Niemcy akcję likwidacji getta rozpoczęli już w 1942 roku. Do końca wmawiali mieszkańcom getta, że transporty mają zawieść ich do obozów pracy. Świadczyły o tym rozdawane „numerki życia”, chleb wydawany na drogę, czy fakt, że chorzy pozostawali w getcie. Żydzi nie chcieli wierzyć, że są prowadzeni na śmierć. Dopiero w 1943 roku część z nich, świadoma eksterminacji decyduje się przeciwstawić Niemcom. Wiedzą, że i tak zginą, jednak decydują się na śmierć z bronią w ręku. To jedyny akt zachowania ludzkiej godności, na jaki mogą sobie pozwolić w getcie. Wielu z nich walczy bohatersko do końca, inni poddają się widząc beznadziejną sytuację i decydują się na samobójczą śmierć (m.in. zbiorowe samobójstwo 8 maja 1943 roku przy ulicy Miłej, które symbolizować miało cały los narodu żydowskiego).

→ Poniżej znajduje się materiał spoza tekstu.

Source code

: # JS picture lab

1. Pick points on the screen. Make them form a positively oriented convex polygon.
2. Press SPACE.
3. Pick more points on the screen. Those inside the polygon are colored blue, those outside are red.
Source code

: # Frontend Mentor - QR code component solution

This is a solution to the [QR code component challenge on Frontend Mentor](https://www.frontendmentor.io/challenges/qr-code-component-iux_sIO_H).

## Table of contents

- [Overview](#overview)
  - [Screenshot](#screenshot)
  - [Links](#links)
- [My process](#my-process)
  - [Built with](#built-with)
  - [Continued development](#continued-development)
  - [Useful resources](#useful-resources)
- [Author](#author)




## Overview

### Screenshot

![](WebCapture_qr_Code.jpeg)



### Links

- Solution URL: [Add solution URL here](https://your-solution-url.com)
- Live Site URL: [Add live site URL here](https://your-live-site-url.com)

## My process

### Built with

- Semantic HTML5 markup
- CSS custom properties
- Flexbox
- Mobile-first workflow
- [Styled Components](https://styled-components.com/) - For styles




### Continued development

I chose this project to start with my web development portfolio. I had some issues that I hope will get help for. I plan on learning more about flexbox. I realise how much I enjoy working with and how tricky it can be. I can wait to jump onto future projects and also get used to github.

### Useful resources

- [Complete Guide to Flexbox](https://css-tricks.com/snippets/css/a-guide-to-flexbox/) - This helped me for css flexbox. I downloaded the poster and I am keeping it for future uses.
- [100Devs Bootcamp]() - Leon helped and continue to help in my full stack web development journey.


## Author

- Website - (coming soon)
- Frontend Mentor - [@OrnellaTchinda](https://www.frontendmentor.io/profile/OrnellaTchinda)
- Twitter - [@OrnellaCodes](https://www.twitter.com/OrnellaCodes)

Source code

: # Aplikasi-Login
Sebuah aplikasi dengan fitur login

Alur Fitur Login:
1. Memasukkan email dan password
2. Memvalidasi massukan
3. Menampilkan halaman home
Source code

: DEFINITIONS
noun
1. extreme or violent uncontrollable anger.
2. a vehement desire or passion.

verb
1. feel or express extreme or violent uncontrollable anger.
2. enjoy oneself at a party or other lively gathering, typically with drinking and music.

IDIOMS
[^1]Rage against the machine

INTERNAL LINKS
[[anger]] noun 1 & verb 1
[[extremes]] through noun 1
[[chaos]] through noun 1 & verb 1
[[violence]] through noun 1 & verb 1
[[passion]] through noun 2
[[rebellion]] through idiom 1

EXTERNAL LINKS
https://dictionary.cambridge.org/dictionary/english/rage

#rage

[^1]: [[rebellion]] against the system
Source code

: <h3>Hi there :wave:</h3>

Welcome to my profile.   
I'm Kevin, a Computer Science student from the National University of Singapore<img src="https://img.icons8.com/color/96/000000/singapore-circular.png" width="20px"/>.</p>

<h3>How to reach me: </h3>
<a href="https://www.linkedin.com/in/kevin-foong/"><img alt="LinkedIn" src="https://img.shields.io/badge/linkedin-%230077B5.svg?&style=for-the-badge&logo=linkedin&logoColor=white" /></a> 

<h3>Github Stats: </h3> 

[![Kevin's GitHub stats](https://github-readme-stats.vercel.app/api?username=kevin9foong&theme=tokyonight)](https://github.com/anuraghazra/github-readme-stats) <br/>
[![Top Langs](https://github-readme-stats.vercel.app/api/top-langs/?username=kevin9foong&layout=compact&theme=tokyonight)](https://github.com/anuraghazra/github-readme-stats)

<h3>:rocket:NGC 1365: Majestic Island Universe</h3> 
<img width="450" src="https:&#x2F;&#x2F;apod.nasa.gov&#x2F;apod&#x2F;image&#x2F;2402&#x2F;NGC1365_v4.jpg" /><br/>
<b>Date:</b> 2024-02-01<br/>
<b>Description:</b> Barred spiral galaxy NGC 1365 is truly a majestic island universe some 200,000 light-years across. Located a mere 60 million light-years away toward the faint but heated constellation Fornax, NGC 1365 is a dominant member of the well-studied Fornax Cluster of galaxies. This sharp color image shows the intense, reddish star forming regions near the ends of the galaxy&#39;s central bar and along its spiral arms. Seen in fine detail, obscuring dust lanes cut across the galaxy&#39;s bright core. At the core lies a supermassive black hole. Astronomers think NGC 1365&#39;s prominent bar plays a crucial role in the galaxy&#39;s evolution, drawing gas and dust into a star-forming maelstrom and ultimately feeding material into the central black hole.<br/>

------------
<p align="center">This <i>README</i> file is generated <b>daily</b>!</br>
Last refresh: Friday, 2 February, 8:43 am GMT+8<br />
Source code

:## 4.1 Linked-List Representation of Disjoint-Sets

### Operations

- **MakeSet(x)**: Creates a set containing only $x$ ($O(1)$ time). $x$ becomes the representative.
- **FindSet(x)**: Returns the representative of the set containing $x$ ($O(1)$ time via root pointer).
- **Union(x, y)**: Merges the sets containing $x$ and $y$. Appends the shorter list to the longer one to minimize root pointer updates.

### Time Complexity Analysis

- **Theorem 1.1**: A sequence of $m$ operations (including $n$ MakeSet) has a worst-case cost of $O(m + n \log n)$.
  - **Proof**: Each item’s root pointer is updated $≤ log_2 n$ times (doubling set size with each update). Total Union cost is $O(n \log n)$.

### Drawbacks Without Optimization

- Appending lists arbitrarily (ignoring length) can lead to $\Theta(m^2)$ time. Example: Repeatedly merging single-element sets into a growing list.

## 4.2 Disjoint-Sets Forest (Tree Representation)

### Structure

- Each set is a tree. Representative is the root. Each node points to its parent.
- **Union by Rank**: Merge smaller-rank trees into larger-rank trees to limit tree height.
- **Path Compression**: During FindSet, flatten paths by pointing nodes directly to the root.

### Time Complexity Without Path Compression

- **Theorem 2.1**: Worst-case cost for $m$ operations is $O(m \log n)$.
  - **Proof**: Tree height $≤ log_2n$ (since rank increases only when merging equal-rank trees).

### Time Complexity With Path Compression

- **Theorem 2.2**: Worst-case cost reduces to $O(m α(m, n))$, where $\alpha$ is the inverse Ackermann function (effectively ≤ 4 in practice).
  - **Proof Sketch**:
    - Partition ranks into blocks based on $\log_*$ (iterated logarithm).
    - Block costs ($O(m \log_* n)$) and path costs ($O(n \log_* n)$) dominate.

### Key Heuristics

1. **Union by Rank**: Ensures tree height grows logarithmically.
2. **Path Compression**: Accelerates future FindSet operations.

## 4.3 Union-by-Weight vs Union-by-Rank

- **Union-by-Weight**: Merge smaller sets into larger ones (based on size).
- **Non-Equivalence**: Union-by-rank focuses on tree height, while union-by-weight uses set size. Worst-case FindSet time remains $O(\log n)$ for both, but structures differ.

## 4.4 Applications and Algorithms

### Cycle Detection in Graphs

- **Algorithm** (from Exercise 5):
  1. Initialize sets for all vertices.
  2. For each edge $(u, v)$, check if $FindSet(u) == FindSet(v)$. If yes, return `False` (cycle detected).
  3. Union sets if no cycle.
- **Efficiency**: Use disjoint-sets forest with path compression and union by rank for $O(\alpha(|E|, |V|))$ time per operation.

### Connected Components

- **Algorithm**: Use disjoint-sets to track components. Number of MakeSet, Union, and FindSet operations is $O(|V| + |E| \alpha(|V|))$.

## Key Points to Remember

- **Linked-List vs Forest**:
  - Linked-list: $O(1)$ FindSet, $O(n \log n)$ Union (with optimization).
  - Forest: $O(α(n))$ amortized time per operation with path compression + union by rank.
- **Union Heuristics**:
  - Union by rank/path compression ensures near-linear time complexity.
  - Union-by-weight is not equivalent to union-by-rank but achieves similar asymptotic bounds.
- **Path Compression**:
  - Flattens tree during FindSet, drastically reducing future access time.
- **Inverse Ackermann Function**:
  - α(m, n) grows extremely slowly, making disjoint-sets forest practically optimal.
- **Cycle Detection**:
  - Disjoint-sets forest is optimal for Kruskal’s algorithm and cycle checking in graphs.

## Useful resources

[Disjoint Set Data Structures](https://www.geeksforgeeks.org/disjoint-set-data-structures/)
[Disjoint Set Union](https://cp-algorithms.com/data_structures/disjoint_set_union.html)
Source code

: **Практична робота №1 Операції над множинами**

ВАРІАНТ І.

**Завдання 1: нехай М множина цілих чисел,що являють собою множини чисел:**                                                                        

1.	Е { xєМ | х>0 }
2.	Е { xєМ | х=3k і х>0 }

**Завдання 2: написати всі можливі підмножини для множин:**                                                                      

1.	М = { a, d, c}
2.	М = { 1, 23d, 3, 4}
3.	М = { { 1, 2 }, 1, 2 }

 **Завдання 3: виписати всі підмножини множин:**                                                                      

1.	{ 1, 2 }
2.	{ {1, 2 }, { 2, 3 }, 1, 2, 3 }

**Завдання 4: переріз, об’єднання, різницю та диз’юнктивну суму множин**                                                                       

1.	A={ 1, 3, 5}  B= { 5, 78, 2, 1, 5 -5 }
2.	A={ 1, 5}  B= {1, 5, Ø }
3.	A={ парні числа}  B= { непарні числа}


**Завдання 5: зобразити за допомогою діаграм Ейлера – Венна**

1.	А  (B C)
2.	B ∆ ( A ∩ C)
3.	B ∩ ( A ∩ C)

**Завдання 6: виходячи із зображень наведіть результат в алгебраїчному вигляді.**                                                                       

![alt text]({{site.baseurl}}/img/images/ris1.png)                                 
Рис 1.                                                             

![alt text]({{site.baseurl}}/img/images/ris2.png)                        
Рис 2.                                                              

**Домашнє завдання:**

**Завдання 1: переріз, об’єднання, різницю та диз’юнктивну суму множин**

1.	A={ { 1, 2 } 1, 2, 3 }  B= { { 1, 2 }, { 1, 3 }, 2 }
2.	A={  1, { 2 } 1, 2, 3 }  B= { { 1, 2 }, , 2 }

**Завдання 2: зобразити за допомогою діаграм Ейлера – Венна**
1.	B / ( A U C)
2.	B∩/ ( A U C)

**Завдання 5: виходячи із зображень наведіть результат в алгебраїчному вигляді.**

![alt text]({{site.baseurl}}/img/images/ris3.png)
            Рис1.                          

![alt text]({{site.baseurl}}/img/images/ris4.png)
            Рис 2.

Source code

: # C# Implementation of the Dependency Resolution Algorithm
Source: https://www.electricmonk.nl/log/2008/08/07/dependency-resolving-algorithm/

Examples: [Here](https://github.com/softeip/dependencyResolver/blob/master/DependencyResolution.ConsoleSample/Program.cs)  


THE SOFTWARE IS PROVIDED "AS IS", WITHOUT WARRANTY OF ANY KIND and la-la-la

Z relacji Edelmana wyłaniają się poszczególne postawy niektórych Żydów. Z powodu głodu niektórzy dopuszczali się czynów karygodnych, których nie można jednak osądzać w czasach pokoju. Matki mordowały swoje dzieci, gdyż nie mogły ich wykarmić. Zdarzały się nawet przykłady kanibalizmu. Niektórzy zachowali jednak godność i siłę charakteru do końca. Między innymi Pola Lifszyc – dziewczyna, którą Edelman pragnął uratować przed wywózką. Kiedy zorientowała się, że jej matka została zapędzona z kolumną do wagonów, ruszyła za tłumem. W ostatniej chwili wmieszała się między ludzi i weszła z matką do wagonu. Zginęła, chociaż mogła przejść na aryjską stronę i mieć szansę na przeżycie.
Szczególna rola przypadła lekarzom i pielęgniarkom. Hercelowa, lekarz naczelny szpitala, otrzymała kilkanaście numerków życia, lecz nie chciała ich rozdawać. Wszyscy jednak uważali, że kobieta da je tym osobom, którym się należały. Dopiero pod wpływem próśb delegacji zaczęła rozdawać kartki. Numerek dostała również Frania, która miała jeszcze siostrę i matkę. Matka nie chciała od niej odejść i dziewczyna odsunęła ją ręką. Frania przeżyła. Później uratowała kilkanaście osób, jednego chłopaka wyniosła z powstania warszawskiego. Numerek dostała również przełożona pielęgniarek, Tenenbaumowa. Oddała go córce, a sama poszła na górę i połknęła fiolkę luminalu. Dziewczyna zginęła kilka miesięcy później, lecz przed śmiercią przeżyła szczęśliwe dni. Zakochała się w pewnym chłopcu i chodziła uśmiechnięta. Narażały się także pielęgniarki, które w geście rozpaczy, ale i odwagi podawały dzieciom śmiertelną truciznę, by ochronić jej przed wywiezieniem do komór gazowych.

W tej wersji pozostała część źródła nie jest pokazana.